Default Parameters in the FACTOR Model

Default parameters in the FACTOR model are different for exploratory and confirmatory factor models.

For the exploratory FACTOR model, all fixed and free parameters of the model are prescribed. These prescribed parameters include a fixed pattern for the factor loading matrix $\mb {F}$, a diagonal pattern for the error variance matrix $\mb {U}$, and an identity matrix for factor covariance matrix $\mb {P}$. This means that factors are uncorrelated in the estimation. However, if you specify an oblique rotation after the estimation of the factor solution, the factors could become correlated. See the section Exploratory Factor Analysis Models for more details about the patterns of the exploratory FACTOR model.
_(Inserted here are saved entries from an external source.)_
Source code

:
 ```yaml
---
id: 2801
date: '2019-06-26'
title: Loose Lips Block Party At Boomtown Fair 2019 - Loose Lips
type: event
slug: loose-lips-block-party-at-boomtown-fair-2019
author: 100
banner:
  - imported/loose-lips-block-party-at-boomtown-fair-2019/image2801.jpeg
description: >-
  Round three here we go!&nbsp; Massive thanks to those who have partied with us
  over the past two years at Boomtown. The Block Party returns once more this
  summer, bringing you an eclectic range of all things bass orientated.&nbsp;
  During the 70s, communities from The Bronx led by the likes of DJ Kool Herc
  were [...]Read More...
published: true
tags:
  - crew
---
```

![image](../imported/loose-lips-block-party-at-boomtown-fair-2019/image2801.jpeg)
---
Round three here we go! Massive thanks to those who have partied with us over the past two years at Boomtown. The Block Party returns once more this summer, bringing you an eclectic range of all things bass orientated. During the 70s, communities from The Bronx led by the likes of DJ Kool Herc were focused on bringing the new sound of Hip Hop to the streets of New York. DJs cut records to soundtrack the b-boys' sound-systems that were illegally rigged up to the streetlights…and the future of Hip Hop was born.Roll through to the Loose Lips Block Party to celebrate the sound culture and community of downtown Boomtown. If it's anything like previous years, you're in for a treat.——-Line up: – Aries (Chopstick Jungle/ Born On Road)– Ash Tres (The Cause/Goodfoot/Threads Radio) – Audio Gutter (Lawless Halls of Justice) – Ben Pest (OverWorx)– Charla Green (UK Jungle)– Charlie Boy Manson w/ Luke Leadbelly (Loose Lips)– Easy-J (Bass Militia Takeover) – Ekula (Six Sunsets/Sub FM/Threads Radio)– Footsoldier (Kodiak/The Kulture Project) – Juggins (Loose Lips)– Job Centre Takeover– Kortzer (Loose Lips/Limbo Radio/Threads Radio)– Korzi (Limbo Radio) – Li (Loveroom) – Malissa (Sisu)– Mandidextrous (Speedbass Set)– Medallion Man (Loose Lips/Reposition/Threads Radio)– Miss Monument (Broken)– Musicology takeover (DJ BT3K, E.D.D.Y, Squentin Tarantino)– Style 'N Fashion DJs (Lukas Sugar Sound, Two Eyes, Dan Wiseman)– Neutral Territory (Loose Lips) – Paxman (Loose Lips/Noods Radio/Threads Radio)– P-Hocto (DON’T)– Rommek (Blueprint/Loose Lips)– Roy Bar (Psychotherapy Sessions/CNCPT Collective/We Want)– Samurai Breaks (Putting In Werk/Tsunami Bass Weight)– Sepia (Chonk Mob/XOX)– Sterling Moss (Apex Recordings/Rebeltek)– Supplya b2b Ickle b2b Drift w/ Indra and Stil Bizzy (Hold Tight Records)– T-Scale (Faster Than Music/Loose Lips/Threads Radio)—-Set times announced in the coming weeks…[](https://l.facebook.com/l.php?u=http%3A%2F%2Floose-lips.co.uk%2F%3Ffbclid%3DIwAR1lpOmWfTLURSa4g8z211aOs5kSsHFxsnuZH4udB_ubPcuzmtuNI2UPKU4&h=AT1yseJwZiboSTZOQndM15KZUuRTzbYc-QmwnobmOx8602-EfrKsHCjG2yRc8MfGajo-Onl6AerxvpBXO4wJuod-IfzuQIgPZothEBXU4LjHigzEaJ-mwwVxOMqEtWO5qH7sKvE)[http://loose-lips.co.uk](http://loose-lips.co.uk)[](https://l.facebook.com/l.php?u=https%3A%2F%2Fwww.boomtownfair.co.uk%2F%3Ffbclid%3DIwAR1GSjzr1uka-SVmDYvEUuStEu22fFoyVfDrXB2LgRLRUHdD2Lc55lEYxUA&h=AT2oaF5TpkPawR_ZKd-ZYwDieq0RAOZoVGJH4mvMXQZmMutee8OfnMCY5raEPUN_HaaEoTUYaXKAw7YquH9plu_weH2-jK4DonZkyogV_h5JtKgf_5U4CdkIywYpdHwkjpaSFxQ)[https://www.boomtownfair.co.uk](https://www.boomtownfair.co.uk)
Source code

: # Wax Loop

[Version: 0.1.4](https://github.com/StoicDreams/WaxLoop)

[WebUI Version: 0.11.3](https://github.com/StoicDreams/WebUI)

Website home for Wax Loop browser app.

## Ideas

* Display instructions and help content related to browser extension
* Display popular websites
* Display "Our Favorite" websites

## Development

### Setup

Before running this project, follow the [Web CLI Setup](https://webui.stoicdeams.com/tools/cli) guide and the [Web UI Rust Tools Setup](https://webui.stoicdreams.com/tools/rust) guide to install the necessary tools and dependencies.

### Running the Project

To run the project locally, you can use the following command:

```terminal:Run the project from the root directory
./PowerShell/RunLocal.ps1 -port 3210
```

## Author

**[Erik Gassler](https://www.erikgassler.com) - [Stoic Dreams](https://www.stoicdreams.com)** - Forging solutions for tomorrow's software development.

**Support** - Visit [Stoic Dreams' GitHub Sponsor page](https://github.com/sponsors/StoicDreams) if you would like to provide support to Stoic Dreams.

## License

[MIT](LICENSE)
Because all these patterns are prescribed, you cannot override any of these parameters for the exploratory FACTOR model.

For the confirmatory FACTOR model, the set of default free parameters of the confirmatory FACTOR model includes the following:

  • the error variances of the observed variables; these correspond to the diagonal elements of the uniqueness matrix $\mb {U}$

  • the variances and covariances among the factors; these correspond to all elements of the factor covariance matrix $\mb {P}$

  • the intercepts of the observed variables if the mean structures are modeled; these correspond to all elements of the intercept vector $\mb {a}$

PROC CALIS names the default free parameters with the _Add prefix (or the _a prefix for the case of default intercept parameters in $\mb {a}$ for exploratory factor models), followed by a unique integers for each parameter. Except for the exploratory factor model, you can override the default free parameters by explicitly specifying them as free, constrained, or fixed parameters in the COV, MEAN, or PVAR statement.

In addition to default free parameters, another type of default parameter is the fixed zeros applied to the unspecified parameters in the loading matrix $\mb {F}$ and the factor means in the $\bnu $ vector. Certainly, you use the FACTOR and MEAN specifications to override those default zero loadings or factor means and set them to free, constrained, or fixed parameters. Notice that the uniqueness matrix $\mb {U}$ in the confirmatory factor model is a diagonal element. You cannot specify any of its off-diagonal elements—they are always fixed zeros by the model restriction.